Stored data:
◆ ◆ ◆ ◆ ◆

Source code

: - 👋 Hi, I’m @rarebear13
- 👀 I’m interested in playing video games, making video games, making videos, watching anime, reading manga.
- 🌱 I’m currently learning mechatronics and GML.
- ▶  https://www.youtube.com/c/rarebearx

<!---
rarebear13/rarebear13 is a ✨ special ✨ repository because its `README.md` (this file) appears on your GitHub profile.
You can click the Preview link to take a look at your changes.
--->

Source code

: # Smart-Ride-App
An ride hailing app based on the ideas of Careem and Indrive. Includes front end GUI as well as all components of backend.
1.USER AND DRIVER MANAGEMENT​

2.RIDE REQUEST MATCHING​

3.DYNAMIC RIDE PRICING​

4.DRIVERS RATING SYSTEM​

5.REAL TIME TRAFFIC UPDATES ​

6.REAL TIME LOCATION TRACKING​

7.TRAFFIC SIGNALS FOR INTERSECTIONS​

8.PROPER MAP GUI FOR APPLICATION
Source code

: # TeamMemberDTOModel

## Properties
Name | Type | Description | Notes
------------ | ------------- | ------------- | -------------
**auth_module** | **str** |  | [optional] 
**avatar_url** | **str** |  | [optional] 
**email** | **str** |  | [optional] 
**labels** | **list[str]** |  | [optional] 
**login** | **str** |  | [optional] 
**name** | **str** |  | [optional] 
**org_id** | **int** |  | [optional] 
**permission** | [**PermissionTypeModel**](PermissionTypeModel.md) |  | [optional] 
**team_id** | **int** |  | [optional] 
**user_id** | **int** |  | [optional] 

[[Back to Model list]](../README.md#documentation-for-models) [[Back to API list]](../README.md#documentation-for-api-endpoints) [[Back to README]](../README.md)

◆ ◆ ◆ ◆ ◆

» WORK ITEM
The reply should contain all of the entries exactly as shown above.

» RESPONSE FOR THIS EXERCISE
Source code

: - 👋 Hi, I’m @rarebear13
- 👀 I’m interested in playing video games, making video games, making videos, watching anime, reading manga.
- 🌱 I’m currently learning mechatronics and GML.
- ▶  https://www.youtube.com/c/rarebearx

<!---
rarebear13/rarebear13 is a ✨ special ✨ repository because its `README.md` (this file) appears on your GitHub profile.
You can click the Preview link to take a look at your changes.
--->

Source code

: # Smart-Ride-App
An ride hailing app based on the ideas of Careem and Indrive. Includes front end GUI as well as all components of backend.
1.USER AND DRIVER MANAGEMENT​

2.RIDE REQUEST MATCHING​

3.DYNAMIC RIDE PRICING​

4.DRIVERS RATING SYSTEM​

5.REAL TIME TRAFFIC UPDATES ​

6.REAL TIME LOCATION TRACKING​

7.TRAFFIC SIGNALS FOR INTERSECTIONS​

8.PROPER MAP GUI FOR APPLICATION
Source code

: # TeamMemberDTOModel

## Properties
Name | Type | Description | Notes
------------ | ------------- | ------------- | -------------
**auth_module** | **str** |  | [optional] 
**avatar_url** | **str** |  | [optional] 
**email** | **str** |  | [optional] 
**labels** | **list[str]** |  | [optional] 
**login** | **str** |  | [optional] 
**name** | **str** |  | [optional] 
**org_id** | **int** |  | [optional] 
**permission** | [**PermissionTypeModel**](PermissionTypeModel.md) |  | [optional] 
**team_id** | **int** |  | [optional] 
**user_id** | **int** |  | [optional] 

[[Back to Model list]](../README.md#documentation-for-models) [[Back to API list]](../README.md#documentation-for-api-endpoints) [[Back to README]](../README.md)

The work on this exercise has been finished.